L’Algérie pourra exporter 20 milliards de dollars de l’huile d’olive dans trois ans à condition de mettre en place une stratégie de développement de la filière oléicole.
C’est en effet ce qu’indique le président de l’association nationale de la promotion et du développement de la filière oléiculture ( ANDO), Saïd Bakhtaoui, qui soutient que l’oléiculture a besoin d’être développée au plan technique et scientifique et organisée notamment au plan logistique. Il dira encore que l’Algérie pourra produire après l’application de ce plan de développement de la filière environ 5 millions de litres de l’huile d’olive.
Selon M. Bekhtaoui, l’Algérie jouit des meilleures conditions climatiques et dispose de surfaces importantes de terres propices aux différentes cultures. Ce qui permet indique-t-il, à l’Algérie de se positionner en avant sur la scène internationale.
Ainsi, le president de l’ANDO, qui estime que la filière demeure au stade primaire, a mis en place une stratégie de développement de cette filière . Il s’agit entre autre de moderniser le système d’irrigation saint, créer de nouvelles fermes oléicole basées implantées à -500 mètres de mer.
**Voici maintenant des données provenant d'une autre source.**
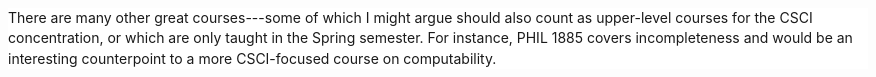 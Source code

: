 There are many other great courses---some of which I might argue should also count as upper-level courses for the CSCI concentration, or which are only taught in the Spring semester. For instance, PHIL 1885 covers incompleteness and would be an interesting counterpoint to a more CSCI-focused course on computability.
Il est également question de créer un tissu industriel de sous-traitants entourant les oléiculteurs à l’image des sociétés d’irrigation, de cueillette, traitement de transport et autres.
À noter que la production d’huile d’olive en Algérie devrait atteindre les 80 000 tonnes durant la campagne 2017-2018, soit une hausse de 27% par rapport à la période précédente, tandis que la surface réservée à l’oléiculture à l’échelle nationale se compose de 56,3 millions d’oliviers dont 32,3 millions oliviers productifs, soit un taux de 57%.
En Algérie, l’olieculture est concentrée au niveau de sept principales wilayas (Béjaïa, Tizi-Ouzou, Bouira, Bordj-Bou-Arréridj, Jijel, Sétif et Mascara) dont la région centre représente un taux de plus de 75% de la superficie oléicole globale de ces sept wilayas.